There’s also a time for salad, grilled vegetables, tabouleh, and fresh peaches.
That time is summer.
I find it amusing and ironic that the season of farmstands, freshness and bikinis is the same as the one for artery-clogging BBQ, and other fare that will turn any six-pack into a pillow.
In an effort to go light after our flaming pizza binge last week, I swapped bacon for broccoli and started searching for the vinous equivalent to salad.
I found it in Schiava. Schiava (SKI-ahh-Vuh), a light, floral red from Italy, is not the Caesar salad of wines. Nor is it of the slightly-wilted-pre-bagged salad variety. Schiava, with its tart fruit flavors and floral aromas is the mango shrimp salad or grilled panzanella salad of wines–exciting, flavorful, and dynamic.
It’s not surprising that an exciting red would come from Alto Adige, the pocket of Northeastern Italy where street signs are written in both German and Italian, and where celebrities like George Clooney keep their summer homes. Surrounded by the Alps and Dolomites, this mountainous region borders Austria and Switzerland, and is famous for light, spicy reds and unique white wines.
We sampled the St. Pauls Passion Vernatsch, and its smooth vanilla flavors were tinged with cherry and spice–like sun-kissed cheeks after a day at the beach–and the juice was fantastic with grilled veggies drizzled with balsamic.
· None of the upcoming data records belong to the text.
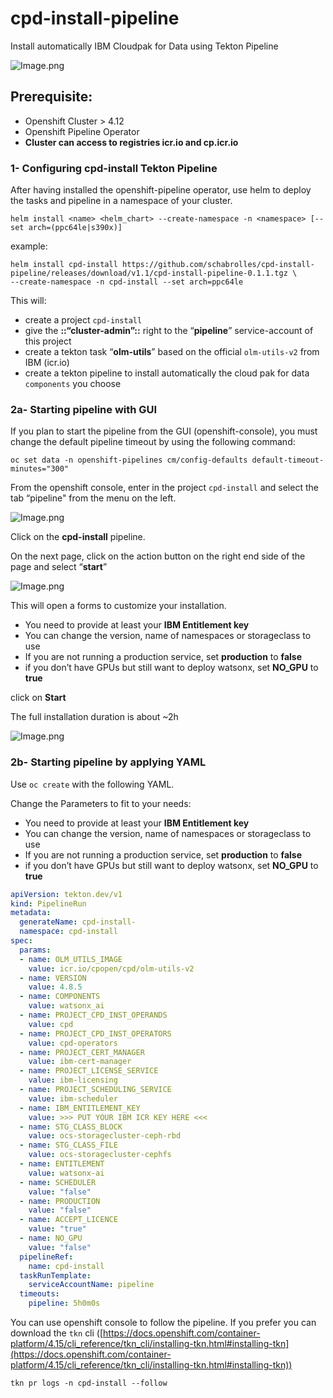 # cpd-install-pipeline
Install automatically IBM Cloudpak for Data using Tekton Pipeline

![Image.png](https://res.craft.do/user/full/de0964ce-f4e1-6349-286f-b59814cf4260/doc/48A286AD-0E40-4681-83FF-97A2BBB33870/6ECCE18D-E3D1-4CA0-9EBC-3BCBD1939795_2/DSzsCvKLIxcAhqBUZklhC8loEtizPU2oK30b5B8VqpIz/Image.png)

## Prerequisite:

- Openshift Cluster > 4.12
- Openshift Pipeline Operator
- **Cluster can access to registries icr.io and cp.icr.io**

### 1- Configuring cpd-install Tekton Pipeline

After having installed the openshift-pipeline operator, use helm to deploy the tasks and pipeline in a namespace of your cluster.

```
helm install <name> <helm_chart> --create-namespace -n <namespace> [--set arch=(ppc64le|s390x)]
```

example: 
```
helm install cpd-install https://github.com/schabrolles/cpd-install-pipeline/releases/download/v1.1/cpd-install-pipeline-0.1.1.tgz \
--create-namespace -n cpd-install --set arch=ppc64le
```
This will:
   - create a project `cpd-install`
   - give the **::“cluster-admin”::** right to the “**pipeline**” service-account of this project
   - create a tekton task “**olm-utils**” based on the official `olm-utils-v2` from IBM (icr.io)
   - create a tekton pipeline to install automatically the cloud pak for data `components` you choose

### 2a- Starting pipeline with GUI

If you plan to start the pipeline from the GUI (openshift-console), you must change the default pipeline timeout by using the following command:

```other
oc set data -n openshift-pipelines cm/config-defaults default-timeout-minutes="300"
```

From the openshift console, enter in the project `cpd-install` and select the tab “pipeline" from the menu on the left.

![Image.png](https://res.craft.do/user/full/de0964ce-f4e1-6349-286f-b59814cf4260/doc/48A286AD-0E40-4681-83FF-97A2BBB33870/A0D3CEA8-62C6-4C94-A66E-C1A7A684BE68_2/EIgT0wFGXxxF9xPzi3RxnqHWwHAAiYikypdAiw7wrqEz/Image.png)

Click on the **cpd-install** pipeline.

On the next page, click on the action button on the right end side of the page and select “**start**”

![Image.png](https://res.craft.do/user/full/de0964ce-f4e1-6349-286f-b59814cf4260/doc/48A286AD-0E40-4681-83FF-97A2BBB33870/E66B8D89-30E7-4766-8A1F-5077313DF19E_2/Wy7CZB3zknYeEJPvqks0abuTAZSz5BcdC67zIa5yGeAz/Image.png)

This will open a forms to customize your installation.

- You need to provide at least your **IBM Entitlement key**
- You can change the version, name of namespaces or storageclass to use
- If you are not running a production service, set **production** to **false**
- if you don’t have GPUs but still want to deploy watsonx, set **NO_GPU** to **true**

click on **Start**

The full installation duration is about ~2h

![Image.png](https://res.craft.do/user/full/de0964ce-f4e1-6349-286f-b59814cf4260/doc/48A286AD-0E40-4681-83FF-97A2BBB33870/9FBEF9B2-DBE4-4E0E-8013-8CA93A6389C2_2/dXYxIkknDp4JKJTdlqVaVXroGnyPxoBO1tQEpz45n0kz/Image.png)

### 2b- Starting pipeline by applying YAML

Use `oc create` with the following YAML.

Change the Parameters to fit to your needs:

- You need to provide at least your **IBM Entitlement key**
- You can change the version, name of namespaces or storageclass to use
- If you are not running a production service, set **production** to **false**
- if you don’t have GPUs but still want to deploy watsonx, set **NO_GPU** to **true**

```yaml
apiVersion: tekton.dev/v1
kind: PipelineRun
metadata:
  generateName: cpd-install-
  namespace: cpd-install
spec:
  params:
  - name: OLM_UTILS_IMAGE
    value: icr.io/cpopen/cpd/olm-utils-v2
  - name: VERSION
    value: 4.8.5
  - name: COMPONENTS
    value: watsonx_ai
  - name: PROJECT_CPD_INST_OPERANDS
    value: cpd
  - name: PROJECT_CPD_INST_OPERATORS
    value: cpd-operators
  - name: PROJECT_CERT_MANAGER
    value: ibm-cert-manager
  - name: PROJECT_LICENSE_SERVICE
    value: ibm-licensing
  - name: PROJECT_SCHEDULING_SERVICE
    value: ibm-scheduler
  - name: IBM_ENTITLEMENT_KEY
    value: >>> PUT YOUR IBM ICR KEY HERE <<<
  - name: STG_CLASS_BLOCK
    value: ocs-storagecluster-ceph-rbd
  - name: STG_CLASS_FILE
    value: ocs-storagecluster-cephfs
  - name: ENTITLEMENT
    value: watsonx-ai
  - name: SCHEDULER
    value: "false"
  - name: PRODUCTION
    value: "false"
  - name: ACCEPT_LICENCE
    value: "true"
  - name: NO_GPU
    value: "false"
  pipelineRef:
    name: cpd-install
  taskRunTemplate:
    serviceAccountName: pipeline
  timeouts:
    pipeline: 5h0m0s
```

You can use openshift console to follow the pipeline.
If you prefer you can download the `tkn` cli ([https://docs.openshift.com/container-platform/4.15/cli_reference/tkn_cli/installing-tkn.html#installing-tkn](https://docs.openshift.com/container-platform/4.15/cli_reference/tkn_cli/installing-tkn.html#installing-tkn))

```plaintext
tkn pr logs -n cpd-install --follow
```
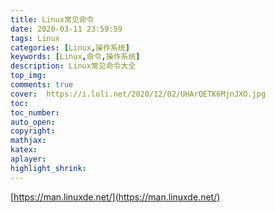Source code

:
 ```yaml
---
title: Linux常见命令
date: 2020-03-11 23:59:59
tags: Linux
categories: [Linux,操作系统]
keywords: [Linux,命令,操作系统]
description: Linux常见命令大全
top_img:
comments: true
cover:  https://i.loli.net/2020/12/02/UHArQETK6MjnJXO.jpg
toc: 
toc_number:
auto_open:
copyright:
mathjax:
katex:
aplayer:
highlight_shrink:
---
```


[https://man.linuxde.net/](https://man.linuxde.net/)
Laura Loves: Serving Schiava slightly chilled à la Beaujoulais.
Pairing heftier Alto Adige wines with the aforementioned heavy summer fare. (Like Bacon Cheeseburgers)
Fun Facts: Schiava is also called Vernatsch.
Schiava literally means “slave girl,” and refers to how easily the grape can be manipulated in the winery while still appearing “delicate.”